Records shown START

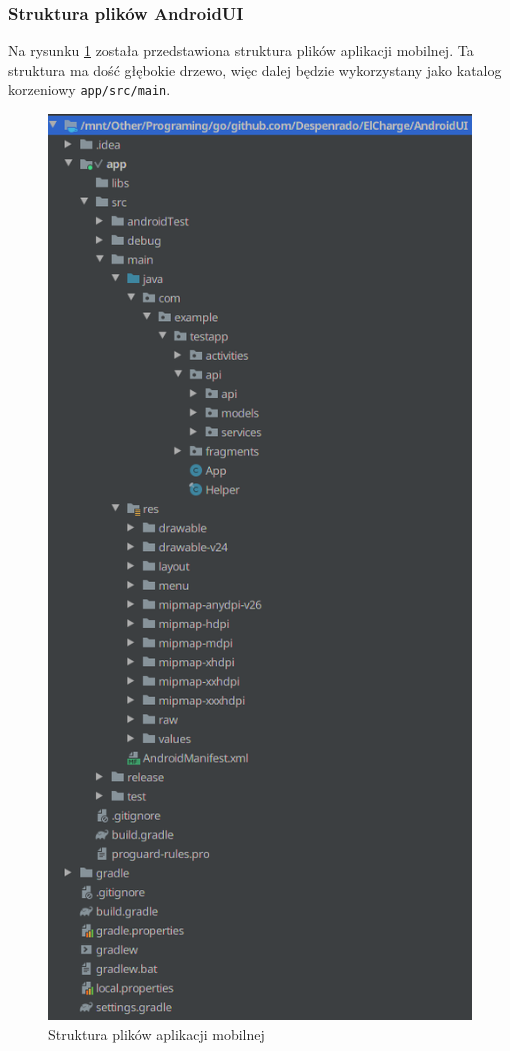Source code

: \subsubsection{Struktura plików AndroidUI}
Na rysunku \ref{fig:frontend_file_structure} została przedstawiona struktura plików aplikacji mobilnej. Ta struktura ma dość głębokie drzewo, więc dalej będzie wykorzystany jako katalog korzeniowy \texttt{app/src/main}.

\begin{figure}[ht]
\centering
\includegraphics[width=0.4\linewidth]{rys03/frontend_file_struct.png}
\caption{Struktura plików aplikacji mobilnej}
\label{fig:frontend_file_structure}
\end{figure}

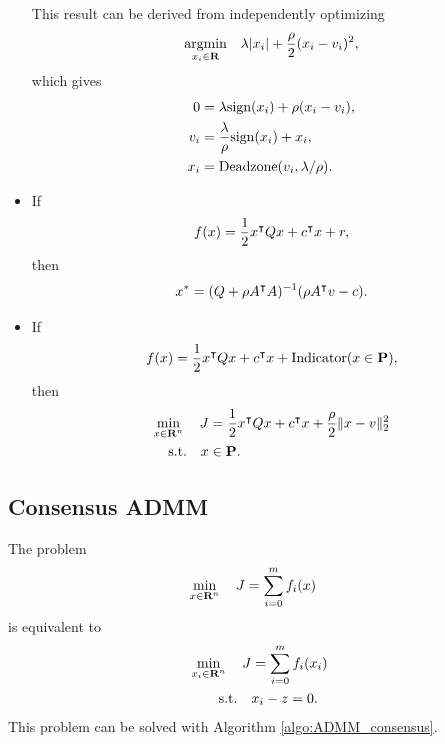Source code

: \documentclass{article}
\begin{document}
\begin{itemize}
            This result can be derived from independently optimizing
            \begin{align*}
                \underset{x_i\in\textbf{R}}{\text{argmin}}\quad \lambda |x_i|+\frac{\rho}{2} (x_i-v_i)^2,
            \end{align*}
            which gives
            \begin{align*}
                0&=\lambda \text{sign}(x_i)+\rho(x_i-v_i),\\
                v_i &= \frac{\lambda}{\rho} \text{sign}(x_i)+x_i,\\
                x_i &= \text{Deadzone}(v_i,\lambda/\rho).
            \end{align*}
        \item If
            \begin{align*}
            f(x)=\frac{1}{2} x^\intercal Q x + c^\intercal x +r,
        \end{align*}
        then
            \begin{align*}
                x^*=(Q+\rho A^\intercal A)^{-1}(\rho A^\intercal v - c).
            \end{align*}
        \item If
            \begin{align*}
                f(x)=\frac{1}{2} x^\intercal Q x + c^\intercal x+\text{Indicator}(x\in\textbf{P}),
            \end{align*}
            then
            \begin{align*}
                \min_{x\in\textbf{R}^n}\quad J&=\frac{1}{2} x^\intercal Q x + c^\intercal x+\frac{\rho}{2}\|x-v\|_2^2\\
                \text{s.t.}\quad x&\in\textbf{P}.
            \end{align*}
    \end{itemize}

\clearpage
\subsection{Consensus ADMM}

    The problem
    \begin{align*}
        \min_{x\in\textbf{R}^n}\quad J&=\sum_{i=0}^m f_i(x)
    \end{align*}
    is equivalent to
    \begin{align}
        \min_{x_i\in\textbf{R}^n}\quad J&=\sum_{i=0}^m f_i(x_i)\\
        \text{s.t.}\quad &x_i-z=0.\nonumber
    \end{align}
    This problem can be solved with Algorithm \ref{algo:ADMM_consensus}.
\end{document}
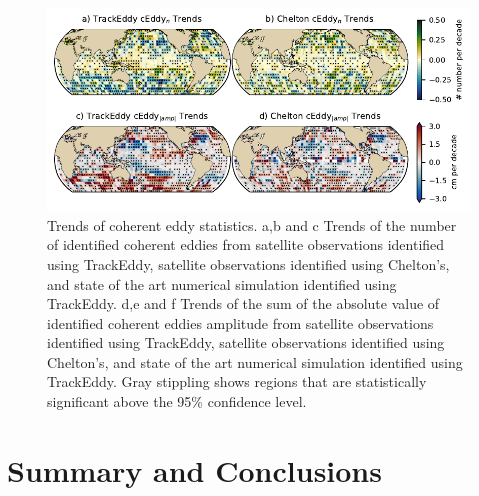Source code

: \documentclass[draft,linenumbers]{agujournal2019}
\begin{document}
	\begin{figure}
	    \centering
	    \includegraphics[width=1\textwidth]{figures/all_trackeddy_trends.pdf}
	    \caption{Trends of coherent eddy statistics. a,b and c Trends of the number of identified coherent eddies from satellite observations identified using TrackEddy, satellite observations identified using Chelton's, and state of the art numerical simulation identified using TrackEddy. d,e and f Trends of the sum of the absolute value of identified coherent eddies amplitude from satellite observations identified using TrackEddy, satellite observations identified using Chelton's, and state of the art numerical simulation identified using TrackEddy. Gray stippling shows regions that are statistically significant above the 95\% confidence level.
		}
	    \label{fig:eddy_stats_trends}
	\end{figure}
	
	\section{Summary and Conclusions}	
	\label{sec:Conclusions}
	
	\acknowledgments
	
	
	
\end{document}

Records shown END

Brief =
Looking at the data above, show all lines where the word "from" occurs.

Result of the task =
            This result can be derived from independently optimizing
	    \caption{Trends of coherent eddy statistics. a,b and c Trends of the number of identified coherent eddies from satellite observations identified using TrackEddy, satellite observations identified using Chelton's, and state of the art numerical simulation identified using TrackEddy. d,e and f Trends of the sum of the absolute value of identified coherent eddies amplitude from satellite observations identified using TrackEddy, satellite observations identified using Chelton's, and state of the art numerical simulation identified using TrackEddy. Gray stippling shows regions that are statistically significant above the 95\% confidence level.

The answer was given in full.